It is Gross’s good fortune, and ours, that a most recent generation of Americans has reclaimed him as its own or, at the very least, brought his talents to the fore once more.
Is Diss a System? A Milt Gross Comic Reader
is a case in point, a showcase of his many gifts. Arguing for Gross’s centrality to American popular culture, Ari Kelman unstintingly sings his praises. He wasn’t just any old cartoonist and humorist, Kelman writes in his astute introduction, but the inventor of an “audible slapstick,” a parodist of an insistent, highbrow culture of reading and elocution, as well as a major voice in the nation’s buzz about the “sound of America.”
In his championing
of Milt Gross, Kelman assumes his rightful place as a cultural archaeologist of American Jewry’s vernacular culture. He belongs, in fact, to a new generation of American Jewish intellectuals who are determined to recover?and to celebrate?what their forbears had consigned to the attic or dismissed as a curiosity: the musical stylings of
Bagels & Bongos
, the crude ethnic jokes that constitute the repertoire of
Jewface
, the clever parodies of Mickey Katz (“Duvid Crockett,” anyone?), the malaproprisms of Mrs. Feitlebaum. Supplanting disdain with approbation, they revel in the particular and the eccentric and the outre: not for them purities of language or lofty assimilationist ideals. No, Kelman and his confreres embrace the low road and its bumps with a vengeance.
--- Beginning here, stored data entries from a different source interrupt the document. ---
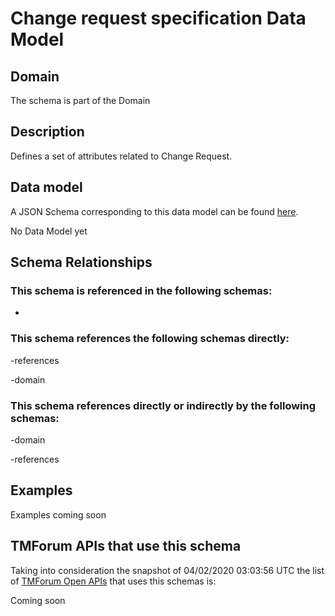 # Change request specification Data Model

## Domain

The  schema is part of the  Domain

## Description

Defines a set of attributes related to Change Request.

## Data model

A JSON Schema corresponding to this data model can be found
[here](https://github.com/tmforum-rand/schemas/blob/candidates/Common/ChangeRequestSpecification.schema.json).

No Data Model yet

## Schema Relationships

### This schema is referenced in the following schemas:

-

### This schema references the following schemas directly:

-references

-domain

### This schema references directly or indirectly by the following schemas:

-domain

-references



## Examples

Examples coming soon

## TMForum APIs that use this schema

Taking into consideration the snapshot of 04/02/2020 03:03:56 UTC the list of [TMForum Open APIs](https://www.tmforum.org/open-apis/) that uses this schemas is:

Coming soon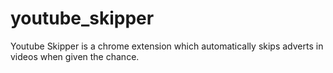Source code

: # youtube_skipper
Youtube Skipper is a chrome extension which automatically skips adverts in videos when given the chance.
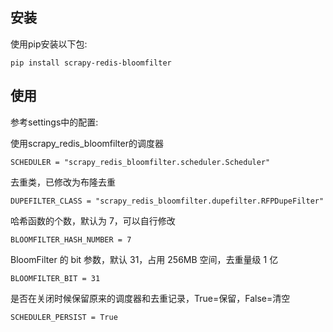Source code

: 
## 安装

使用pip安装以下包:

`pip install scrapy-redis-bloomfilter`


## 使用

参考settings中的配置:

使用scrapy_redis_bloomfilter的调度器

`SCHEDULER = "scrapy_redis_bloomfilter.scheduler.Scheduler"`

去重类，已修改为布隆去重

`DUPEFILTER_CLASS = "scrapy_redis_bloomfilter.dupefilter.RFPDupeFilter"`

哈希函数的个数，默认为 7，可以自行修改

`BLOOMFILTER_HASH_NUMBER = 7`

BloomFilter 的 bit 参数，默认 31，占用 256MB 空间，去重量级 1 亿

`BLOOMFILTER_BIT = 31`

是否在关闭时候保留原来的调度器和去重记录，True=保留，False=清空

`SCHEDULER_PERSIST = True`
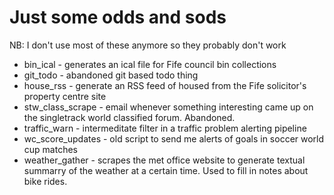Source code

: Just some odds and sods
=======================

NB: I don't use most of these anymore so they probably don't work

* bin_ical - generates an ical file for Fife council bin collections
* git_todo - abandoned git based todo thing
* house_rss - generate an RSS feed of housed from the Fife solicitor's property centre site
* stw_class_scrape - email whenever something interesting came up on the singletrack world classified forum. Abandoned.
* traffic_warn - intermeditate filter in a traffic problem alerting pipeline
* wc_score_updates - old script to send me alerts of goals in soccer world cup matches
* weather_gather - scrapes the met office website to generate textual summarry of the weather at a certain time. Used to fill in notes about bike rides.
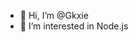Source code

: - 👋 Hi, I’m @Gkxie
- 👀 I’m interested in Node.js

<!---
Gkxie/Gkxie is a ✨ special ✨ repository because its `README.md` (this file) appears on your GitHub profile.
You can click the Preview link to take a look at your changes.
--->
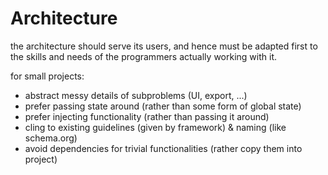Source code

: # Architecture

the architecture should serve its users, and hence must be adapted first to the skills and needs of the programmers actually working with it.

for small projects:
- abstract messy details of subproblems (UI, export, ...)
- prefer passing state around (rather than some form of global state)
- prefer injecting functionality (rather than passing it around)
- cling to existing guidelines (given by framework) & naming (like schema.org)
- avoid dependencies for trivial functionalities (rather copy them into project)
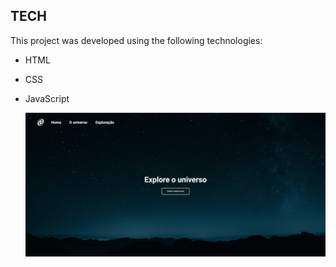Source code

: ## TECH
This project was developed using the following technologies:
- HTML
- CSS
- JavaScript

  <div align="center">
    <img src="assets/screen1.png">
  </div>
Much as I applaud their collective determination to expand the parameters of American Jewry’s republic of arts and letters and, in the process, to set elite culture on its ear, I am concerned about their lack of attentiveness to the larger, and oftentimes darker, implications of their cultural project. Consider, for instance, the cruel fate of Yiddish in America, its range of motion drastically cut down to size in the New World. A mere shadow of itself, the Yiddish that most Americans know, if they know it at all, is not the language of literature and politics and scholarship and, and, and … but its raunchy, comic cousin, the stuff of curses and sex and one-liners, the patter of Mel Brooks rather than the poetry of Abraham Sutzkever. Yiddish has become a parodied language and a language of parody; a sentimental joke. Who is to blame? Why, modernity, of course, and the Haskalah, the Jewish Enlightenment that demoted Yiddish from a full-fledged language whose value was self-evident into a jargon whose value was entirely suspect. But Milt Gross, for all his genuine fun, was also at fault. By reducing Yiddish to a mouthful of funny, unpronounceable bits, he helped to reduce that complex, age-old language to a punchline.